Stock investor and founder of Baron Capital Group Inc.

Ronald Stephen Baron (born 1943) is an American mutual fund manager and the founder of Baron Capital, a New York City-based investment management firm. Baron Capital manages the Baron Funds and had approximately US$49 billion in assets under management (AUM) as of December 2025.

As of January 2026, Baron had an estimated net worth of US$6.5 billion according to Forbes.

==Early life==
Baron grew up in a Jewish family in Asbury Park, New Jersey, one of two children of Morton Baron, an engineer, and his wife Marian. According to the New York Sun, Baron saved $1,000 from jobs including shoveling snow, waiting tables, lifeguarding, and selling ice cream, and grew it to $4,000 through stock investments. He studied chemistry at Bucknell University and attended George Washington University Law School at night on scholarship. His first job out of school was with the United States Patent Office.

==Career==
Baron worked for several brokerage firms from 1970 to 1982, during which time he developed a focus on investing in small-capitalization companies.

===Baron Capital Management===
He founded Baron Capital Management in 1982. The firm pursues a long-term growth equity strategy, typically holding stocks for four to five years and sometimes ten to fifteen years. Baron Capital focuses on sectors driven by broad demographic and societal trends, such as healthcare demand from the aging baby boomer generation.

In 2012, Baron Capital purchased approximately 24 percent of the shares of Manchester United that were offered on the New York Stock Exchange, amounting to a 5.8 percent ownership interest in the club, as only about 10 percent of the total equity had been floated. By September 2014, the firm had raised its stake to 9.2 percent of the entire club, equivalent to 37.8 percent of the publicly traded shares.

In 2014, Baron Capital invested $380 million in Tesla stock. The firm first invested in SpaceX in 2017, when the company was valued at approximately $20 billion. By December 2025, SpaceX had surpassed Tesla as Baron Capital's largest investment, with approximately $10 billion allocated to the company. Baron Capital has also invested in xAI, another company founded by Elon Musk.

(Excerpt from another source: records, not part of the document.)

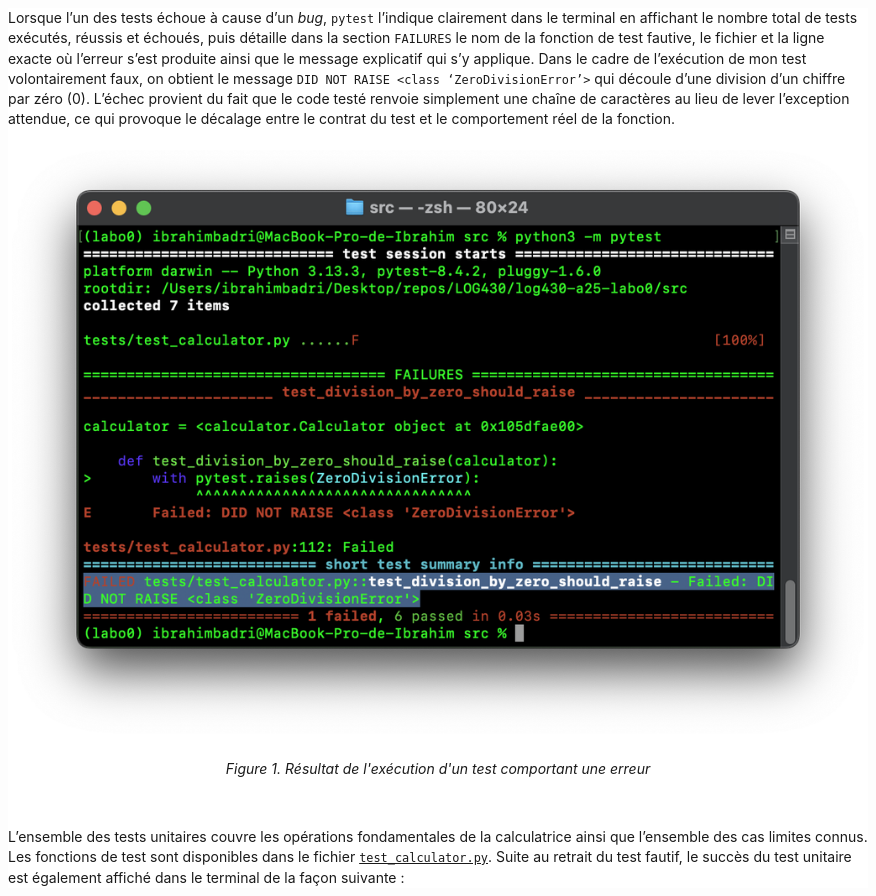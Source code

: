 
Lorsque l’un des tests échoue à cause d’un _bug_, `pytest` l’indique clairement dans le terminal en affichant le nombre total de tests exécutés, réussis et échoués, puis détaille dans la section `FAILURES` le nom de la fonction de test fautive, le fichier et la ligne exacte où l’erreur s’est produite ainsi que le message explicatif qui s’y applique. Dans le cadre de l’exécution de mon test volontairement faux, on obtient le message `DID NOT RAISE <class ‘ZeroDivisionError’>` qui découle d’une division d’un chiffre par zéro $(0)$. L’échec provient du fait que le code testé renvoie simplement une chaîne de caractères au lieu de lever l’exception attendue, ce qui provoque le décalage entre le contrat du test et le comportement réel de la fonction.


<div style="text-align: center;">
  
  <img src="../assets/test-failure.png" alt="Figure 1">
  <br>
  
  <em>Figure 1. Résultat de l'exécution d'un test comportant une erreur</em>
</div>

<br>

L’ensemble des tests unitaires couvre les opérations fondamentales de la calculatrice ainsi que l’ensemble des cas limites connus.
Les fonctions de test sont disponibles dans le fichier [`test_calculator.py`](../../src/tests/test_calculator.py
). Suite au retrait du test fautif, le succès du test unitaire est également affiché dans le terminal de la façon suivante :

====Concentration and regulatory scrutiny====
Baron Capital's holdings are notably concentrated. The Baron Partners Fund held approximately 32 percent of its net assets in SpaceX as of December 31, 2025, having previously allowed Tesla to reach 54 percent of the portfolio at its 2022 peak. According to Morningstar, the fund was likely to hold over 60 percent of its net assets in just two companies for the foreseeable future.

In December 2025, Baron Capital launched five actively managed exchange-traded funds (ETFs), including the Baron First Principles ETF, which allocated a significant portion of its holdings to SpaceX. SEC regulations generally limit open-end funds to holding no more than 15 percent of assets in illiquid securities. Baron Capital classified its SpaceX holdings as "less liquid" rather than "illiquid," based on the availability of secondary market trading in SpaceX shares, which allowed the allocation to exceed the 15 percent threshold. The classification drew scrutiny from industry observers, with some arguing that it set a precedent that could undermine existing regulatory frameworks for private securities in ETFs.

==Personal life==
In 1978, Baron married Judy Bernard in a Jewish ceremony at the Harmonie Club. In 2007, he purchased a property in East Hampton, New York, for $103 million from Adelaide de Menil, heiress to the Schlumberger fortune, which was reported at the time to be the highest price ever paid for a U.S. residential property. Prior to the sale, de Menil relocated several historic buildings from the property to other locations in East Hampton, including six structures moved to serve as the new campus of the East Hampton Town government. Baron subsequently built a 28000 sqft house on the site, designed by Hart Howerton.